When Samuel sees that, he won't come in and sit on the edge of Joel's bed. He'll simply close the door and go to his own room.

  It's easy to fool grown-ups, he thinks. Just because you've switched the light off, they think you're asleep.

  What he would really like, in fact, is for his father to come and sit on his bed even so. Sit down and tell him about Jenny without Joel having to ask first.

  It's hard to settle down to sleep. The alarm clock is rubbing against his ear. He shudders at the thought of having to get dressed in a few hours' time and go out into the night. He wonders what it is that Ture is going to show him.

  Create fear, he said. What does he mean by that?

  Joel tosses and turns. The alarm clock is irritating him, and he has to check and make sure he hasn't accidentally switched it off.

  He needs to do a lot of thinking about Ture.

  Having met him is both a good thing and a bad thing. Good that he's going to run away in a week's time because Joel has said various things that can be found out as untrue.
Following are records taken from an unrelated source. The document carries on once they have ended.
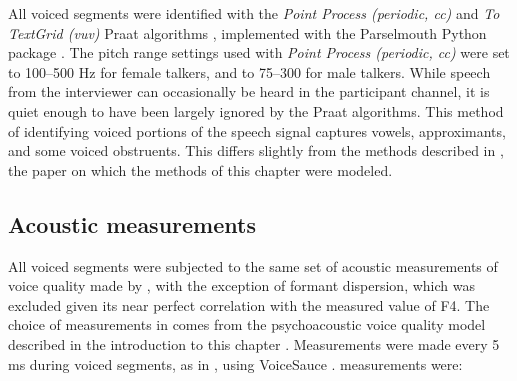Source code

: All voiced segments were identified with the \textit{Point Process (periodic, cc)} and \textit{To TextGrid (vuv)} Praat algorithms \citep{boersma_2021_praat}, implemented with the Parselmouth Python package \citep{jadoul_2018_parselmouth}. The pitch range settings used with \textit{Point Process (periodic, cc)} were set to 100--500 Hz for female talkers, and to 75--300 for male talkers. While speech from the interviewer can occasionally be heard in the participant channel, it is quiet enough to have been largely ignored by the Praat algorithms. This method of identifying voiced portions of the speech signal captures vowels, approximants, and some voiced obstruents. This differs slightly from the methods described in \citet{lee_2019_acoustic-paper}, the paper on which the methods of this chapter were modeled. 

\subsection{Acoustic measurements}\label{ch3:sec:acoustic}
All voiced segments were subjected to the same set of acoustic measurements of voice quality made by \citet{lee_2019_acoustic-paper}, with the exception of formant dispersion, which was excluded given its near perfect correlation with the measured value of F4. The choice of measurements in \citet{lee_2019_acoustic-paper} comes from the psychoacoustic voice quality model described in the introduction to this chapter \citep{kreiman_2014_theory}. Measurements were made every 5 ms during voiced segments, as in \citet{lee_2019_acoustic-paper}, using VoiceSauce \citep{shue_2011_voicesauce}.  measurements were: 

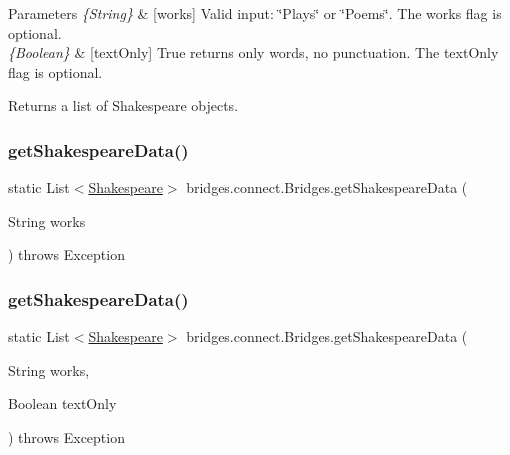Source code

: \begin{DoxyParams}{Parameters}
{\em \{\+String\}} & \mbox{[}works\mbox{]} Valid input\+: \char`\"{}\+Plays\char`\"{} or \char`\"{}\+Poems\char`\"{}. The works flag is optional.\\
\hline
{\em \{\+Boolean\}} & \mbox{[}text\+Only\mbox{]} True returns only words, no punctuation. The text\+Only flag is optional.\\
\hline
\end{DoxyParams}
\begin{DoxyReturn}{Returns}
a list of Shakespeare objects. 
\end{DoxyReturn}
\mbox{\label{classbridges_1_1connect_1_1_bridges_a53ac587893826c57644f2e03b33ae455}} 
\subsubsection{\texorpdfstring{get\+Shakespeare\+Data()}{getShakespeareData()}\hspace{0.1cm}{\footnotesize\ttfamily [2/3]}}
{\footnotesize\ttfamily static List$<$\mbox{\hyperlink{classbridges_1_1data__src__dependent_1_1_shakespeare}{Shakespeare}}$>$ bridges.\+connect.\+Bridges.\+get\+Shakespeare\+Data (\begin{DoxyParamCaption}\item[{String}]{works }\end{DoxyParamCaption}) throws Exception\hspace{0.3cm}{\ttfamily [static]}}

\mbox{\label{classbridges_1_1connect_1_1_bridges_aa81c312e631bc76fa49e0ccae66679dc}} 
\subsubsection{\texorpdfstring{get\+Shakespeare\+Data()}{getShakespeareData()}\hspace{0.1cm}{\footnotesize\ttfamily [3/3]}}
{\footnotesize\ttfamily static List$<$\mbox{\hyperlink{classbridges_1_1data__src__dependent_1_1_shakespeare}{Shakespeare}}$>$ bridges.\+connect.\+Bridges.\+get\+Shakespeare\+Data (\begin{DoxyParamCaption}\item[{String}]{works,  }\item[{Boolean}]{text\+Only }\end{DoxyParamCaption}) throws Exception\hspace{0.3cm}{\ttfamily [static]}}

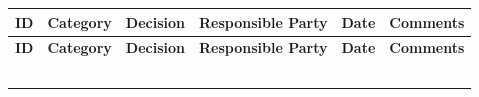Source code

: \documentclass[10pt,letterpaper]{article}
\renewcommand\arraystretch{1.25}
\begin{document}
\begin{center}
\begingroup
\setlength\tabcolsep{2.0pt}
\scriptsize
\renewcommand\arraystretch{1.55}
\begin{longtable}{|>{\raggedright\arraybackslash}p{0.995in}|>{\raggedright\arraybackslash}p{0.995in}|>{\raggedright\arraybackslash}p{0.995in}|>{\raggedright\arraybackslash}p{0.995in}|>{\raggedright\arraybackslash}p{0.995in}|>{\raggedright\arraybackslash}p{0.995in}|}
\hline
\rowcolor{light}
\textbf{ID} & \textbf{Category} & \textbf{Decision} & \textbf{Responsible Party} & \textbf{Date} & \textbf{Comments} \\ \hline
\endfirsthead
\hline\rowcolor{light} \textbf{ID} & \textbf{Category} & \textbf{Decision} & \textbf{Responsible Party} & \textbf{Date} & \textbf{Comments} \\ \hline
\endhead
\rule{0pt}{11pt}\hspace{0pt} & \rule{0pt}{11pt}\hspace{0pt} & \rule{0pt}{11pt}\hspace{0pt} & \rule{0pt}{11pt}\hspace{0pt} & \rule{0pt}{11pt}\hspace{0pt} & \rule{0pt}{11pt}\hspace{0pt} \\ \hline
\rule{0pt}{11pt}\hspace{0pt} & \rule{0pt}{11pt}\hspace{0pt} & \rule{0pt}{11pt}\hspace{0pt} & \rule{0pt}{11pt}\hspace{0pt} & \rule{0pt}{11pt}\hspace{0pt} & \rule{0pt}{11pt}\hspace{0pt} \\ \hline
\rule{0pt}{11pt}\hspace{0pt} & \rule{0pt}{11pt}\hspace{0pt} & \rule{0pt}{11pt}\hspace{0pt} & \rule{0pt}{11pt}\hspace{0pt} & \rule{0pt}{11pt}\hspace{0pt} & \rule{0pt}{11pt}\hspace{0pt} \\ \hline
\rule{0pt}{11pt}\hspace{0pt} & \rule{0pt}{11pt}\hspace{0pt} & \rule{0pt}{11pt}\hspace{0pt} & \rule{0pt}{11pt}\hspace{0pt} & \rule{0pt}{11pt}\hspace{0pt} & \rule{0pt}{11pt}\hspace{0pt} \\ \hline
\rule{0pt}{11pt}\hspace{0pt} & \rule{0pt}{11pt}\hspace{0pt} & \rule{0pt}{11pt}\hspace{0pt} & \rule{0pt}{11pt}\hspace{0pt} & \rule{0pt}{11pt}\hspace{0pt} & \rule{0pt}{11pt}\hspace{0pt} \\ \hline
\end{longtable}
\endgroup
\end{center}
\end{document}
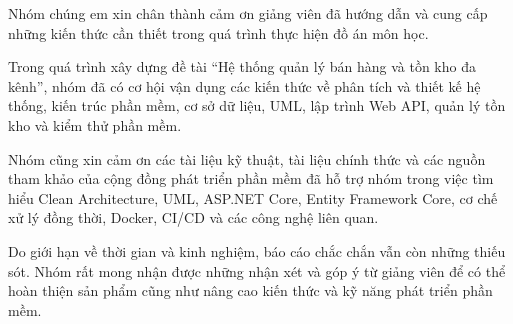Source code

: 
Nhóm chúng em xin chân thành cảm ơn giảng viên đã hướng dẫn và cung cấp những kiến thức cần thiết trong quá trình thực hiện đồ án môn học.

Trong quá trình xây dựng đề tài ``Hệ thống quản lý bán hàng và tồn kho đa kênh'', nhóm đã có cơ hội vận dụng các kiến thức về phân tích và thiết kế hệ thống, kiến trúc phần mềm, cơ sở dữ liệu, UML, lập trình Web API, quản lý tồn kho và kiểm thử phần mềm.

Nhóm cũng xin cảm ơn các tài liệu kỹ thuật, tài liệu chính thức và các nguồn tham khảo của cộng đồng phát triển phần mềm đã hỗ trợ nhóm trong việc tìm hiểu Clean Architecture, UML, ASP.NET Core, Entity Framework Core, cơ chế xử lý đồng thời, Docker, CI/CD và các công nghệ liên quan.

Do giới hạn về thời gian và kinh nghiệm, báo cáo chắc chắn vẫn còn những thiếu sót. Nhóm rất mong nhận được những nhận xét và góp ý từ giảng viên để có thể hoàn thiện sản phẩm cũng như nâng cao kiến thức và kỹ năng phát triển phần mềm.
But at the same time, it's a bad thing that he will no longer be around. It's good having a nobleman as a friend. A nobleman who is older than Joel.

  He thinks about the enormous flat. He pictures himself in all the different rooms. Looking at the paintings and books, walking on the soft carpets.

  But when he comes to the suit of armour, he stops dead.

  Now he's on his own, Ture is no longer in his thoughts, and he can put on the armour with no risk of being found out. Last of all he closes the visor.

  Now he's on a battlefield somewhere.

  Miss Nederström has told them that it was always misty when knights in armour rode into battle.

  Now he's mounting his steed, the magnificent stallion he's seen at Mr Under's, the horse dealer. The black horse with the white patch under his right eye. Somewhere in the distance, invisible in the mist, the enemy is waiting . . .

  He gives a start when Samuel opens the door.

  It takes a long time to build up a good dream, but all it needs is for his dad to take hold of the door handle, and it's all gone.

  He pretends to be asleep.

  Samuel closes the door gently.

  He usually listens for longer than that, Joel thinks. Tonight it happened far too quickly. As if he were hoping that I'd be asleep.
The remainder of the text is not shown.